Saved entries:
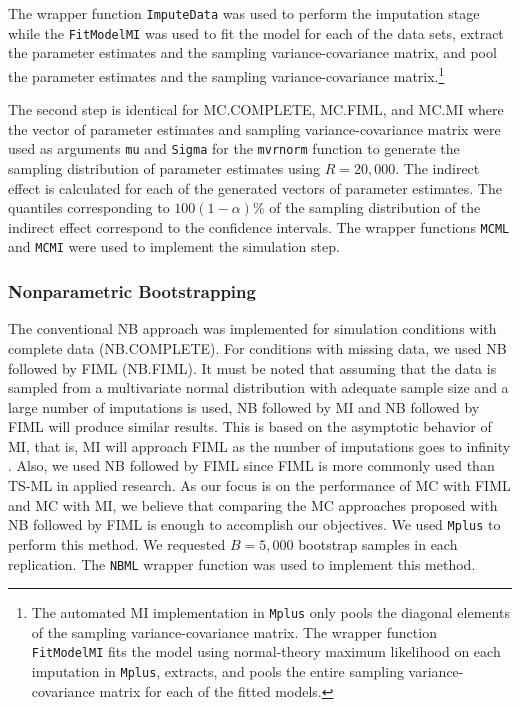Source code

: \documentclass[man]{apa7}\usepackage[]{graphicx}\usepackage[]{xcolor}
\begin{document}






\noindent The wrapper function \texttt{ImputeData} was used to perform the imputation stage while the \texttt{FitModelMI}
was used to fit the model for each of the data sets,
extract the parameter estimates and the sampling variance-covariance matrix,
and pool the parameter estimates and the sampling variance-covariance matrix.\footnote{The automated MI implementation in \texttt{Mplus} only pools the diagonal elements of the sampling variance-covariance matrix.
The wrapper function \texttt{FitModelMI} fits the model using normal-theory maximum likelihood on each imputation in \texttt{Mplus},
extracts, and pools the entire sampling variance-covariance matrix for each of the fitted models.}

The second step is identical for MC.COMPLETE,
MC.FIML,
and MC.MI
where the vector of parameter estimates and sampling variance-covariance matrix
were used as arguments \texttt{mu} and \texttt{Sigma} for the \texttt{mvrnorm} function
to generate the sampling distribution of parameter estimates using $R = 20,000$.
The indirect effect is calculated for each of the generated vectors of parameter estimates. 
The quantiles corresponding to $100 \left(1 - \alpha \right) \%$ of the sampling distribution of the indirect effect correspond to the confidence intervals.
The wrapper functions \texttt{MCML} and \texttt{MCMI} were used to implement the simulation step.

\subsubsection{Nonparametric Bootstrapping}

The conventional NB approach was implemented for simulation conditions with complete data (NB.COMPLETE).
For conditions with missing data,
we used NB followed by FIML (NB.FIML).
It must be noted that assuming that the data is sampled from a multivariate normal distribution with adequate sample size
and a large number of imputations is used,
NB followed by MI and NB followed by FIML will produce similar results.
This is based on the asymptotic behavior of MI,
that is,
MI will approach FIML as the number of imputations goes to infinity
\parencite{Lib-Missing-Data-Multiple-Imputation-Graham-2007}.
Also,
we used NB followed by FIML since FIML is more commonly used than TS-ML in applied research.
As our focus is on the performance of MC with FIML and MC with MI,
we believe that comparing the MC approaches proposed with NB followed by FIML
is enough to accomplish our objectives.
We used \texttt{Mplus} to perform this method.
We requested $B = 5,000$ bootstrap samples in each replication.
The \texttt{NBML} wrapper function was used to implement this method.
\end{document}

*What is required*. Repeat only the lines between the start of the data and the line with "we used NB followed by FIML (NB.FIML).", including those two lines, and skip the pictures.

*Result*.
Source code

: \documentclass[man]{apa7}\usepackage[]{graphicx}\usepackage[]{xcolor}
\begin{document}






\noindent The wrapper function \texttt{ImputeData} was used to perform the imputation stage while the \texttt{FitModelMI}
was used to fit the model for each of the data sets,
extract the parameter estimates and the sampling variance-covariance matrix,
and pool the parameter estimates and the sampling variance-covariance matrix.\footnote{The automated MI implementation in \texttt{Mplus} only pools the diagonal elements of the sampling variance-covariance matrix.
The wrapper function \texttt{FitModelMI} fits the model using normal-theory maximum likelihood on each imputation in \texttt{Mplus},
extracts, and pools the entire sampling variance-covariance matrix for each of the fitted models.}

The second step is identical for MC.COMPLETE,
MC.FIML,
and MC.MI
where the vector of parameter estimates and sampling variance-covariance matrix
were used as arguments \texttt{mu} and \texttt{Sigma} for the \texttt{mvrnorm} function
to generate the sampling distribution of parameter estimates using $R = 20,000$.
The indirect effect is calculated for each of the generated vectors of parameter estimates. 
The quantiles corresponding to $100 \left(1 - \alpha \right) \%$ of the sampling distribution of the indirect effect correspond to the confidence intervals.
The wrapper functions \texttt{MCML} and \texttt{MCMI} were used to implement the simulation step.

\subsubsection{Nonparametric Bootstrapping}

The conventional NB approach was implemented for simulation conditions with complete data (NB.COMPLETE).
For conditions with missing data,
we used NB followed by FIML (NB.FIML).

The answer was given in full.